Chorionic villus sampling (CVS) is a test done early in a woman’s pregnancy. CVS checks for genetic problems in your baby. During CVS, your healthcare provider takes a small piece of tissue from the placenta for testing. The placenta is an organ that grows in the uterus during pregnancy. This tissue has the same genetic material as your baby. It can show if your baby is developing problems as it grows.
Women who have a higher risk or a family history of genetic problems may want to consider CVS testing. Your healthcare provider may recommend CVS if:
You are age 35 or older
You have a family history of a genetic disorder such as Down syndrome, Tay Sachs disease, or cystic fibrosis
You and your husband are carriers for genetic disorders
Blood tests or ultrasounds during pregnancy show that your unborn baby is at increased risk of having a genetic disorder
The results of CVS are usually available earlier in pregnancy, compared with some other genetic tests, such as amniocentesis. Amniocentesis uses a needle to get samples of amniotic fluid. But CVS is not as accurate as amniocentesis. Other first trimester screening tests provide similar information to CVS, and may be used instead of CVS.
Talk about the risks and benefits of CVS with your healthcare provider. The risks of CVS include:
Infection from the procedure, or passed from mother to baby
Another risk is fetal blood mixing with the mother’s blood. This may result in the mother's immune system destroying fetal blood. This problem is called Rh factor incompatibility. Mothers are given a medicine called Rh immunoglobulin after the procedure to prevent this from happening.
Some women may not be able to have CVS. For example, if you have a vaginal infection such as herpes or gonorrhea.
CVS is usually done during the first trimester, after 10 weeks of pregnancy. Your healthcare provider will give you instructions. You will likely need a full bladder for the test. Drink plenty of water and don’t urinate before the test. You will also have an ultrasound before the test. This is a procedure that uses sound waves and a computer to make images on a screen.

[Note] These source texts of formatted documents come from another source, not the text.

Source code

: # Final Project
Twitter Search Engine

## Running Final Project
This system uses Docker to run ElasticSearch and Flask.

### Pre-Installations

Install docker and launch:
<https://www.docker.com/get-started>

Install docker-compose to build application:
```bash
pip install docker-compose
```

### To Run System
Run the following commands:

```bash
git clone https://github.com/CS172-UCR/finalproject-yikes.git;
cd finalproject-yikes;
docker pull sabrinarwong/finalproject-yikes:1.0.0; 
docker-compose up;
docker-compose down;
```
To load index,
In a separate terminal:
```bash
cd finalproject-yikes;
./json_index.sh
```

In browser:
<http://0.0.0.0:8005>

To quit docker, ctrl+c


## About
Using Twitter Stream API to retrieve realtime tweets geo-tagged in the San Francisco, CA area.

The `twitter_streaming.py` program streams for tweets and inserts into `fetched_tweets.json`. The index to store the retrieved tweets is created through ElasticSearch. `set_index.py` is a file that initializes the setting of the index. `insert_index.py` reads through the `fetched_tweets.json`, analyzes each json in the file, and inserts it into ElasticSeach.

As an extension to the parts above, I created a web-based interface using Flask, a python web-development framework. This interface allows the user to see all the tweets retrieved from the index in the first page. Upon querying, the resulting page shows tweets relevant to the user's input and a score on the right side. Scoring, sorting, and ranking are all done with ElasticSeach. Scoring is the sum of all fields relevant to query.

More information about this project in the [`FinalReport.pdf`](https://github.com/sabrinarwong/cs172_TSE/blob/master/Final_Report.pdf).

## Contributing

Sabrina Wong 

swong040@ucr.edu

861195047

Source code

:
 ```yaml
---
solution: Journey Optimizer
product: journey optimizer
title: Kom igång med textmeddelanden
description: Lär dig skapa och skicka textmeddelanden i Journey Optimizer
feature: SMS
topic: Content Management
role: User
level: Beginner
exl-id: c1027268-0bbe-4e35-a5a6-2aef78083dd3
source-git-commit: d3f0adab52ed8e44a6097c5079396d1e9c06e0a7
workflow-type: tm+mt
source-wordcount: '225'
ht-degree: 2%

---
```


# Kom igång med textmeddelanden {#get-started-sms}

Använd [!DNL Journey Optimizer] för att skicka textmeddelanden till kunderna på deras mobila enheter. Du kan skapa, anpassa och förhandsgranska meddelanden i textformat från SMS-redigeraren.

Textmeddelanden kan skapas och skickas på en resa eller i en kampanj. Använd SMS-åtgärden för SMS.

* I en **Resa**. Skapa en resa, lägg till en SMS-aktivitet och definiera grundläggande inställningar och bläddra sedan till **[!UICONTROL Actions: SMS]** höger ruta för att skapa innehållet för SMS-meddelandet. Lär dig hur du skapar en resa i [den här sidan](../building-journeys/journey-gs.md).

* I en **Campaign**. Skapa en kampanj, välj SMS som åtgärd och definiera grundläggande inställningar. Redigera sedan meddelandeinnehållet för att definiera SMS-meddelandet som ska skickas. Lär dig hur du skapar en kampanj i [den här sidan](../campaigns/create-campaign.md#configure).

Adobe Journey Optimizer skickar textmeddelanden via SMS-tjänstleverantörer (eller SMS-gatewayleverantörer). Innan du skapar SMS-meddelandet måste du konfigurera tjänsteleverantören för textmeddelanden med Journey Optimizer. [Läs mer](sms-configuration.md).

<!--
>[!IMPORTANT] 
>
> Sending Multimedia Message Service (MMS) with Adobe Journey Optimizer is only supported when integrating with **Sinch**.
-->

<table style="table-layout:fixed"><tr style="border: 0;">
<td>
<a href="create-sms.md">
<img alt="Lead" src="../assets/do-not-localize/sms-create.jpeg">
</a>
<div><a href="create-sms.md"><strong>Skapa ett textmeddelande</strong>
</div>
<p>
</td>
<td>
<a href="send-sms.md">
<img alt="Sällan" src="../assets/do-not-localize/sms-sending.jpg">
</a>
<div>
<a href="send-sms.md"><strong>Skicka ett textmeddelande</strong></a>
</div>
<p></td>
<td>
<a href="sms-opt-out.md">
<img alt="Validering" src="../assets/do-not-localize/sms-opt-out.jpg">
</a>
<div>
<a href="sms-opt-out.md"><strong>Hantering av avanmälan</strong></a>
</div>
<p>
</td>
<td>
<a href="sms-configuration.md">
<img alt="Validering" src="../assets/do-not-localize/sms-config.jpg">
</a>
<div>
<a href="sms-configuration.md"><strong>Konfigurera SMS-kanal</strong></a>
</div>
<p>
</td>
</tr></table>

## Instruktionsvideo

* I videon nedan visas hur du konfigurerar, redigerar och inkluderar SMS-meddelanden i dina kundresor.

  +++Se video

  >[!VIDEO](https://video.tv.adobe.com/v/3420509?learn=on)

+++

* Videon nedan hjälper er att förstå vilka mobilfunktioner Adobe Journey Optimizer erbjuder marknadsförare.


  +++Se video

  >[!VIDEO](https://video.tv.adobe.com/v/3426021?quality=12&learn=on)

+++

The test can be done through your belly (transabdominal). Or it may be done through your cervix (transcervical). It is common to feel some cramping during and after the CVS procedure.
The healthcare provider moves a small tube (catheter) through your vagina and cervix to the uterus.
The provider uses ultrasound to guide the catheter into place near the placenta.
The provider takes a tissue sample using a tiny syringe at the end of the catheter.
The healthcare provider puts a needle through your belly (abdomen) and into the uterus.
The provider uses ultrasound to guide the needle into place near the placenta.
The provider takes a small amount of tissue with the syringe.
Women who are pregnant with several babies may need to have tissue taken from each placenta. But CVS is not always successful in women with more than one baby. This is because the position of the babies in the uterus can make it hard to get a tissue sample.
The tissue samples are sent to a lab to be checked. Early results may be available in 48 hours. Final results are usually ready in about 7 to 10 days.
After the procedure, call your healthcare provider if:
You have bleeding
You have fluid leaking from your vagina
You have cramps that are getting worse
You have a fever of 100.4°F (38°C) or higher, or as directed by your provider
Before you agree to the test or the procedure make sure you know:
The name of the test or procedure
The reason you are having the test or procedure
What results to expect and what they mean
The risks and benefits of the test or procedure
What the possible side effects or complications are
When and where you are to have the test or procedure
Who will do the test or procedure and what that person’s qualifications are
What would happen if you did not have the test or procedure
Any alternative tests or procedures to think about
When and how will you get the results
Who to call after the test or procedure if you have questions or problems
How much will you have to pay for the test or procedure. Talk to your doctor to see if you need prior authorization before getting certain prenatal genetic tests.